Note that Newton never stated that gravity is necessarily an attractive force. In fact we find that both the concept of gravitational 'pull' and that of being an inherent property of matter are specifically denied by Newton himself to whom the concept is most often erroneously ascribed.

 For we find that about fourteen years after his culminating work in gravity, this topic is addressed by Newton in four letters he sent to Doctor Bentley. In his second letter, dated January 17, 1692-3, he says in reply to one from Bentley :

You sometimes speak of gravity as essential and inherent to matter. Pray do not ascribe that notion to me, for the cause of gravity is what I do not pretend to know, and therefore would take more time to consider of it. In his third letter, dated February 25,1692-3, he expresses himself somewhat less guardedly : It is inconceivable that inanimate brute matter should, without the mediation of something else which is not material, operate upon and affect other matter, without mutual contact, as it must do if gravitation in the sense of Epicurus be essential and inherent in it. And this is one reason why I desired you would not ascribe 'innate gravity' to me. That gravity should be innate, inherent, and essential to matter, so that one body may act upon another at a distance, through a vacuum, without the mediation of anything else, by and through which their action and force may be conveyed from one to another,is to me so great an absurdity, that I believe no man who has in philosophical matters a competent faculty of thinking can ever fall into it. Gravity must be caused by an agent acting constantly according to certain laws; but whether this agent be material or immaterial, I have left to the consideration of my readers.

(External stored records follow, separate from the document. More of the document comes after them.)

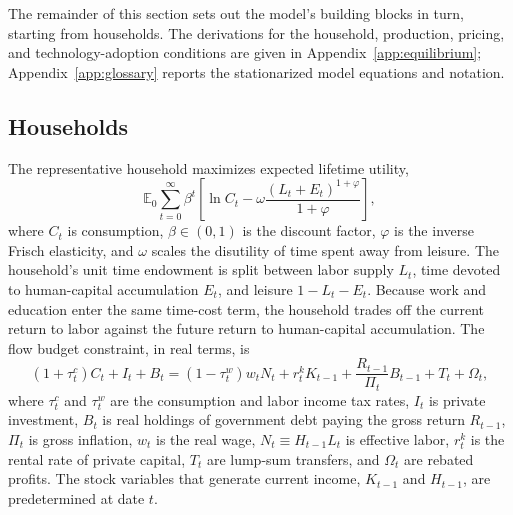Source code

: \documentclass[a4paper,11pt]{article}
\begin{document}
The remainder of this section sets out the model's building blocks in turn, starting from households.
The derivations for the household, production, pricing, and technology-adoption conditions are given in Appendix~\ref{app:equilibrium}; Appendix~\ref{app:glossary} reports the stationarized model equations and notation.

\subsection{Households}

The representative household maximizes expected lifetime utility,
\begin{equation} \label{eq:utility}
    \mathbb{E}_0 \sum_{t=0}^{\infty} \beta^t \left[\ln C_t - \omega \frac{\left(L_t + E_t\right)^{1+\varphi}}{1+\varphi}\right],
\end{equation}
where $C_t$ is consumption, $\beta \in (0,1)$ is the discount factor, $\varphi$ is the inverse Frisch elasticity, and $\omega$ scales the disutility of time spent away from leisure.
The household's unit time endowment is split between labor supply $L_t$, time devoted to human-capital accumulation $E_t$, and leisure $1 - L_t - E_t$.
Because work and education enter the same time-cost term, the household trades off the current return to labor against the future return to human-capital accumulation.
The flow budget constraint, in real terms, is
\begin{equation} \label{eq:hhbudget}
    \left(1+\tau_t^{c}\right) C_t + I_t + B_t = \left(1-\tau_t^{w}\right) w_t N_t + r_t^{k} K_{t-1} + \frac{R_{t-1}}{\Pi_t} B_{t-1} + T_t + \Omega_t,
\end{equation}
where $\tau_t^{c}$ and $\tau_t^{w}$ are the consumption and labor income tax rates, $I_t$ is private investment, $B_t$ is real holdings of government debt paying the gross return $R_{t-1}$, $\Pi_t$ is gross inflation, $w_t$ is the real wage, $N_t \equiv H_{t-1} L_t$ is effective labor, $r_t^{k}$ is the rental rate of private capital, $T_t$ are lump-sum transfers, and $\Omega_t$ are rebated profits.
The stock variables that generate current income, $K_{t-1}$ and $H_{t-1}$, are predetermined at date $t$.
\end{document}
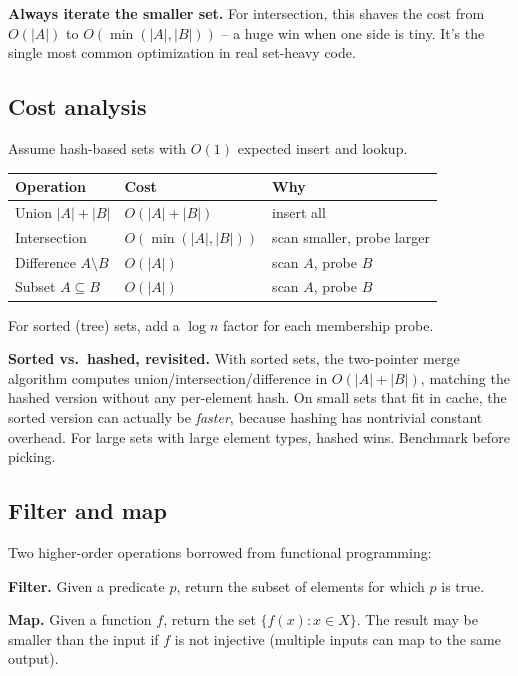 \documentclass[11pt]{article}
\begin{document}
\begin{warnbox}
\textbf{Always iterate the smaller set.} For intersection, this shaves the cost from $O(|A|)$ to $O(\min(|A|, |B|))$ -- a huge win when one side is tiny. It's the single most common optimization in real set-heavy code.
\end{warnbox}

\subsection*{Cost analysis}

Assume hash-based sets with $O(1)$ expected insert and lookup.

\begin{center}
\begin{tabular}{lll}
\hline
Operation & Cost & Why \\
\hline
Union $|A| + |B|$ & $O(|A| + |B|)$ & insert all \\
Intersection & $O(\min(|A|, |B|))$ & scan smaller, probe larger \\
Difference $A \setminus B$ & $O(|A|)$ & scan $A$, probe $B$ \\
Subset $A \subseteq B$ & $O(|A|)$ & scan $A$, probe $B$ \\
\hline
\end{tabular}
\end{center}

For sorted (tree) sets, add a $\log n$ factor for each membership probe.

\begin{ideabox}
\textbf{Sorted vs.\ hashed, revisited.} With sorted sets, the two-pointer merge algorithm computes union/intersection/difference in $O(|A| + |B|)$, matching the hashed version without any per-element hash. On small sets that fit in cache, the sorted version can actually be \emph{faster}, because hashing has nontrivial constant overhead. For large sets with large element types, hashed wins. Benchmark before picking.
\end{ideabox}

\subsection*{Filter and map}

Two higher-order operations borrowed from functional programming:

\begin{defnbox}
\textbf{Filter.} Given a predicate $p$, return the subset of elements for which $p$ is true.

\textbf{Map.} Given a function $f$, return the set $\{f(x) : x \in X\}$. The result may be smaller than the input if $f$ is not injective (multiple inputs can map to the same output).
\end{defnbox}
\end{document}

 And again, in the conclusion of the third book of his Principia, Newton remarks :

Hitherto I have not been able to discover the cause of those properties of gravity from phenomena, and I frame no hypothesis ; for whatever is not deduced from the phenomena is to be called an hypothesis...As soon as one frees himself from the innate force concept, it becomes obvious that the most obvious way for an external agent to move two bodies towards each other is for it to PUSH them towards each other.

"and we derive from the celestial phenomena the forces of gravity with which bodies tend to the sun and the several planets. Then from these forces, by other propositions which are also mathematical, we deduce the motions of the planets, the comets, the moon, and the sea. I wish we could derive the rest of the phenomena of nature by the same kind of reasoning from mechanical principles; for I am induced by many reasons to suspect that they may all depend upon certain forces by which the particles of bodies, by some causes hitherto unknown, are either mutually impelled towards each other, and cohere in regular figures, or are repelled and recede from each other; which forces being unknown, philosophers have hitherto attempted the search of nature in vain; but I hope the principles here laid down will afford some light either to this or some truer method of philosophy."

Even more specifically, in Query 31 he affirms the following:"How these attractions may be performed I do not here consider. What I call attraction may be caused by impulse, or by some other means unknown to me. I use that word here to signify only in general any force by which bodies tend toward one another, whatsoever be the cause."

On page 2 of Principia, Newton wrote that gravity can be either an impelled or attractive force as follows, "A centripetal force is that by which bodies are drawn or impelled, or in any way tend, towards a point as to a center. Of this sort is gravity."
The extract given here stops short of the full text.